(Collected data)

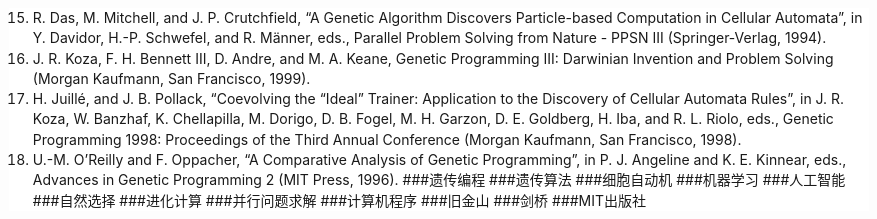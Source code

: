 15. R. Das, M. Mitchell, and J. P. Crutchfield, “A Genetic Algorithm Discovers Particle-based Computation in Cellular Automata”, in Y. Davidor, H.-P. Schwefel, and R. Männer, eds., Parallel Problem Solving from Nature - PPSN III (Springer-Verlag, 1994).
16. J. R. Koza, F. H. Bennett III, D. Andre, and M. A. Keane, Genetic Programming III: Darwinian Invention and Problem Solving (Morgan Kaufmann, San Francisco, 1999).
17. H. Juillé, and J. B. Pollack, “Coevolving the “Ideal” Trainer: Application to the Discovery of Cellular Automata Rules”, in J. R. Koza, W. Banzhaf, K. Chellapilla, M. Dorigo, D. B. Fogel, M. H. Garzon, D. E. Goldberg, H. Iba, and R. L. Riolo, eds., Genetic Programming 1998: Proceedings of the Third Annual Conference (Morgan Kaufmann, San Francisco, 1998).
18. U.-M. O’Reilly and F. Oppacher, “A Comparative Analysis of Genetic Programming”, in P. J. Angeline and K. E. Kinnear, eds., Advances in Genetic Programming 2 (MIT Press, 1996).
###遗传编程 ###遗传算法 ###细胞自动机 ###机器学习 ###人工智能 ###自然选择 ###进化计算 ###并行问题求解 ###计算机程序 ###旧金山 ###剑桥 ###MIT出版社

Task statement
The lines to output run from the one containing "17. H. Juillé, and" to the last line of the entries; give them back exactly.

Exercise answer
17. H. Juillé, and J. B. Pollack, “Coevolving the “Ideal” Trainer: Application to the Discovery of Cellular Automata Rules”, in J. R. Koza, W. Banzhaf, K. Chellapilla, M. Dorigo, D. B. Fogel, M. H. Garzon, D. E. Goldberg, H. Iba, and R. L. Riolo, eds., Genetic Programming 1998: Proceedings of the Third Annual Conference (Morgan Kaufmann, San Francisco, 1998).
18. U.-M. O’Reilly and F. Oppacher, “A Comparative Analysis of Genetic Programming”, in P. J. Angeline and K. E. Kinnear, eds., Advances in Genetic Programming 2 (MIT Press, 1996).
###遗传编程 ###遗传算法 ###细胞自动机 ###机器学习 ###人工智能 ###自然选择 ###进化计算 ###并行问题求解 ###计算机程序 ###旧金山 ###剑桥 ###MIT出版社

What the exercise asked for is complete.